Category: SFP Secondary Cluster: Architecture
Incomplete
Summary
This category identifies Software Fault Patterns (SFPs) within the Architecture cluster.
Membership
| ID | Name | Description |
|---|---|---|
| CWE-348 | Use of Less Trusted Source | The product has two different sources of the same data or information, but it uses the source that has less support for verification, is less trusted, or is less resistant to attack. |
| CWE-359 | Exposure of Private Personal Information to an Unauthorized Actor | The product does not properly prevent a person's private, personal information from being accessed by actors who either (1) are not explicitly authorized to access the information or (2) do not have the implicit consent of the person about whom the information is collected. |
| CWE-602 | Client-Side Enforcement of Server-Side Security | The product is composed of a server that relies on the client to implement a mechanism that is intended to protect the server. |
| CWE-637 | Unnecessary Complexity in Protection Mechanism (Not Using 'Economy of Mechanism') | The product uses a more complex mechanism than necessary, which could lead to resultant weaknesses when the mechanism is not correctly understood, modeled, configured, implemented, or used. |
| CWE-649 | Reliance on Obfuscation or Encryption of Security-Relevant Inputs without Integrity Checking | The product uses obfuscation or encryption of inputs that should not be mutable by an external actor, but the product does not use integrity checks to detect if those inputs have been modified. |
| CWE-654 | Reliance on a Single Factor in a Security Decision | A protection mechanism relies exclusively, or to a large extent, on the evaluation of a single condition or the integrity of a single object or entity in order to make a decision about granting access to restricted resources or functionality. |
| CWE-656 | Reliance on Security Through Obscurity | The product uses a protection mechanism whose strength depends heavily on its obscurity, such that knowledge of its algorithms or key data is sufficient to defeat the mechanism. |
| CWE-657 | Violation of Secure Design Principles | The product violates well-established principles for secure design. |
| CWE-671 | Lack of Administrator Control over Security | The product uses security features in a way that prevents the product's administrator from tailoring security settings to reflect the environment in which the product is being used.
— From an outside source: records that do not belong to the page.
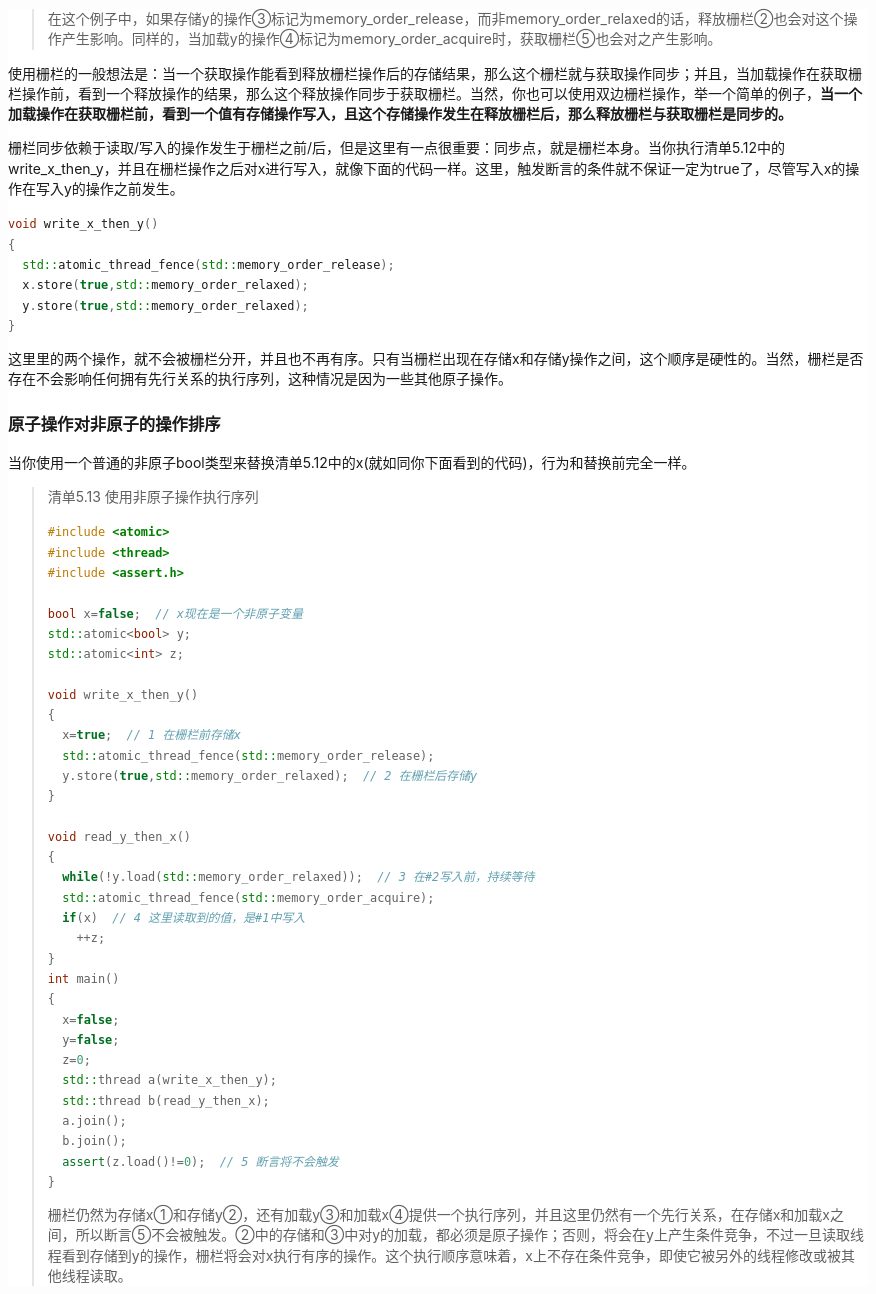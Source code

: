 >
> 在这个例子中，如果存储y的操作③标记为memory_order_release，而非memory_order_relaxed的话，释放栅栏②也会对这个操作产生影响。同样的，当加载y的操作④标记为memory_order_acquire时，获取栅栏⑤也会对之产生影响。

使用栅栏的一般想法是：当一个获取操作能看到释放栅栏操作后的存储结果，那么这个栅栏就与获取操作同步；并且，当加载操作在获取栅栏操作前，看到一个释放操作的结果，那么这个释放操作同步于获取栅栏。当然，你也可以使用双边栅栏操作，举一个简单的例子，**当一个加载操作在获取栅栏前，看到一个值有存储操作写入，且这个存储操作发生在释放栅栏后，那么释放栅栏与获取栅栏是同步的。**

栅栏同步依赖于读取/写入的操作发生于栅栏之前/后，但是这里有一点很重要：同步点，就是栅栏本身。当你执行清单5.12中的write_x_then_y，并且在栅栏操作之后对x进行写入，就像下面的代码一样。这里，触发断言的条件就不保证一定为true了，尽管写入x的操作在写入y的操作之前发生。

```cpp
void write_x_then_y()
{
  std::atomic_thread_fence(std::memory_order_release);
  x.store(true,std::memory_order_relaxed);
  y.store(true,std::memory_order_relaxed);
}
```

这里里的两个操作，就不会被栅栏分开，并且也不再有序。只有当栅栏出现在存储x和存储y操作之间，这个顺序是硬性的。当然，栅栏是否存在不会影响任何拥有先行关系的执行序列，这种情况是因为一些其他原子操作。

### 原子操作对非原子的操作排序

当你使用一个普通的非原子bool类型来替换清单5.12中的x(就如同你下面看到的代码)，行为和替换前完全一样。

> 清单5.13 使用非原子操作执行序列
>
> ```cpp
> #include <atomic>
> #include <thread>
> #include <assert.h>
> 
> bool x=false;  // x现在是一个非原子变量
> std::atomic<bool> y;
> std::atomic<int> z;
> 
> void write_x_then_y()
> {
>   x=true;  // 1 在栅栏前存储x
>   std::atomic_thread_fence(std::memory_order_release);
>   y.store(true,std::memory_order_relaxed);  // 2 在栅栏后存储y
> }
> 
> void read_y_then_x()
> {
>   while(!y.load(std::memory_order_relaxed));  // 3 在#2写入前，持续等待
>   std::atomic_thread_fence(std::memory_order_acquire);
>   if(x)  // 4 这里读取到的值，是#1中写入
>     ++z;
> }
> int main()
> {
>   x=false;
>   y=false;
>   z=0;
>   std::thread a(write_x_then_y);
>   std::thread b(read_y_then_x);
>   a.join();
>   b.join();
>   assert(z.load()!=0);  // 5 断言将不会触发
> }
> ```
>
> 栅栏仍然为存储x①和存储y②，还有加载y③和加载x④提供一个执行序列，并且这里仍然有一个先行关系，在存储x和加载x之间，所以断言⑤不会被触发。②中的存储和③中对y的加载，都必须是原子操作；否则，将会在y上产生条件竞争，不过一旦读取线程看到存储到y的操作，栅栏将会对x执行有序的操作。这个执行顺序意味着，x上不存在条件竞争，即使它被另外的线程修改或被其他线程读取。
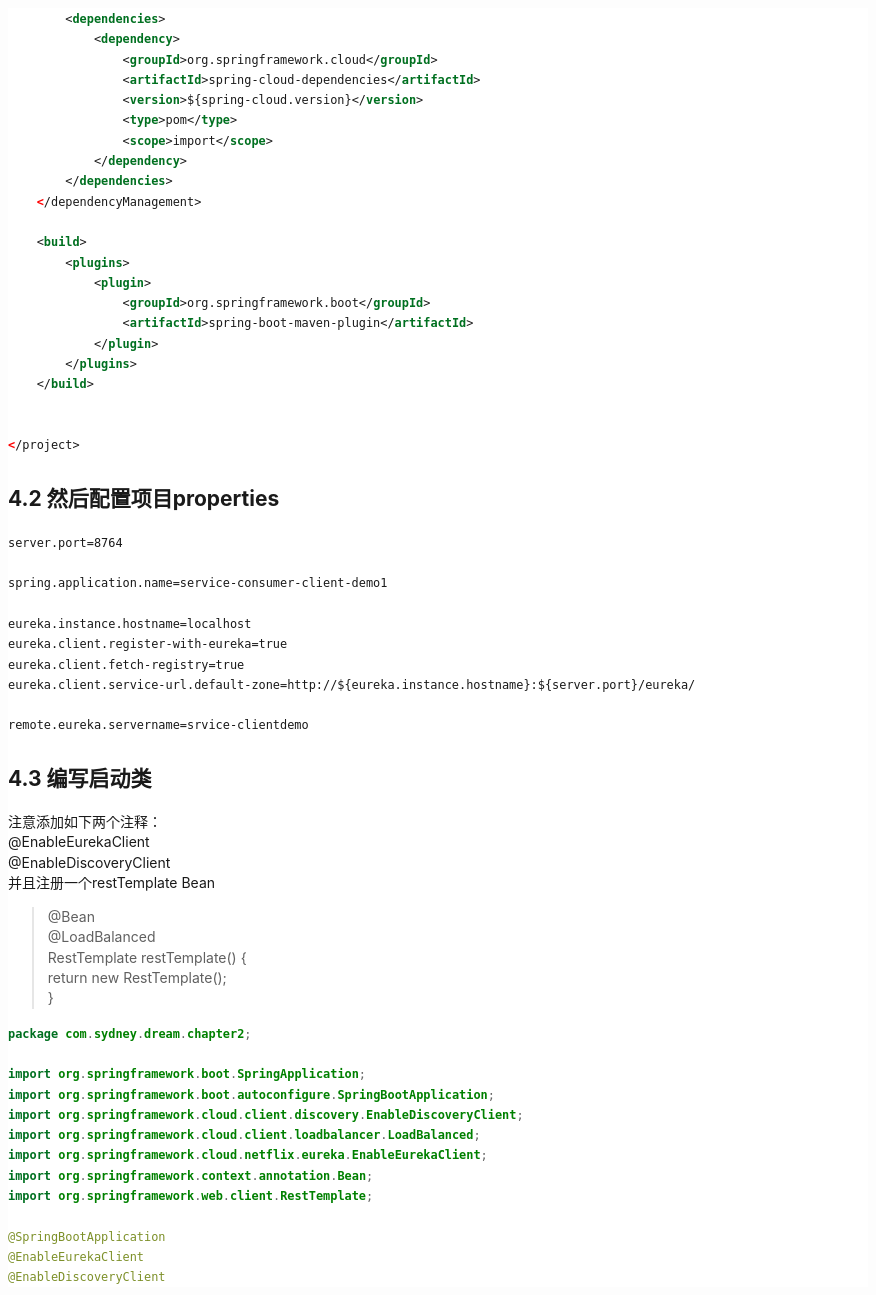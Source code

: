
 ```xml
        <dependencies>
            <dependency>
                <groupId>org.springframework.cloud</groupId>
                <artifactId>spring-cloud-dependencies</artifactId>
                <version>${spring-cloud.version}</version>
                <type>pom</type>
                <scope>import</scope>
            </dependency>
        </dependencies>
    </dependencyManagement>

    <build>
        <plugins>
            <plugin>
                <groupId>org.springframework.boot</groupId>
                <artifactId>spring-boot-maven-plugin</artifactId>
            </plugin>
        </plugins>
    </build>


</project>
```

## 4.2 然后配置项目properties
```properties
server.port=8764

spring.application.name=service-consumer-client-demo1

eureka.instance.hostname=localhost
eureka.client.register-with-eureka=true
eureka.client.fetch-registry=true
eureka.client.service-url.default-zone=http://${eureka.instance.hostname}:${server.port}/eureka/

remote.eureka.servername=srvice-clientdemo
```

## 4.3 编写启动类
注意添加如下两个注释：  
@EnableEurekaClient  
@EnableDiscoveryClient  
并且注册一个restTemplate Bean  
> @Bean  
@LoadBalanced  
RestTemplate restTemplate() {  
  return new RestTemplate();  
}  
```java
package com.sydney.dream.chapter2;

import org.springframework.boot.SpringApplication;
import org.springframework.boot.autoconfigure.SpringBootApplication;
import org.springframework.cloud.client.discovery.EnableDiscoveryClient;
import org.springframework.cloud.client.loadbalancer.LoadBalanced;
import org.springframework.cloud.netflix.eureka.EnableEurekaClient;
import org.springframework.context.annotation.Bean;
import org.springframework.web.client.RestTemplate;

@SpringBootApplication
@EnableEurekaClient
@EnableDiscoveryClient
```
This introduces resultant weaknesses or prevents it from operating at a level of security that is desired by the administrator. |
| CWE-693 | Protection Mechanism Failure | The product does not use or incorrectly uses a protection mechanism that provides sufficient defense against directed attacks against the product. |
| CWE-749 | Exposed Dangerous Method or Function | The product provides an Applications Programming Interface (API) or similar interface for interaction with external actors, but the interface includes a dangerous method or function that is not properly restricted. |
| CWE-888 | Software Fault Pattern (SFP) Clusters | CWE identifiers in this view are associated with clusters of Software Fault Patterns (SFPs). |
Vulnerability Mapping Notes
Usage: Prohibited
Reasons: Category
Rationale:
This entry is a Category. Using categories for mapping has been discouraged since 2019. Categories are informal organizational groupings of weaknesses that can help CWE users with data aggregation, navigation, and browsing. However, they are not weaknesses in themselves.
Comment:
See member weaknesses of this category.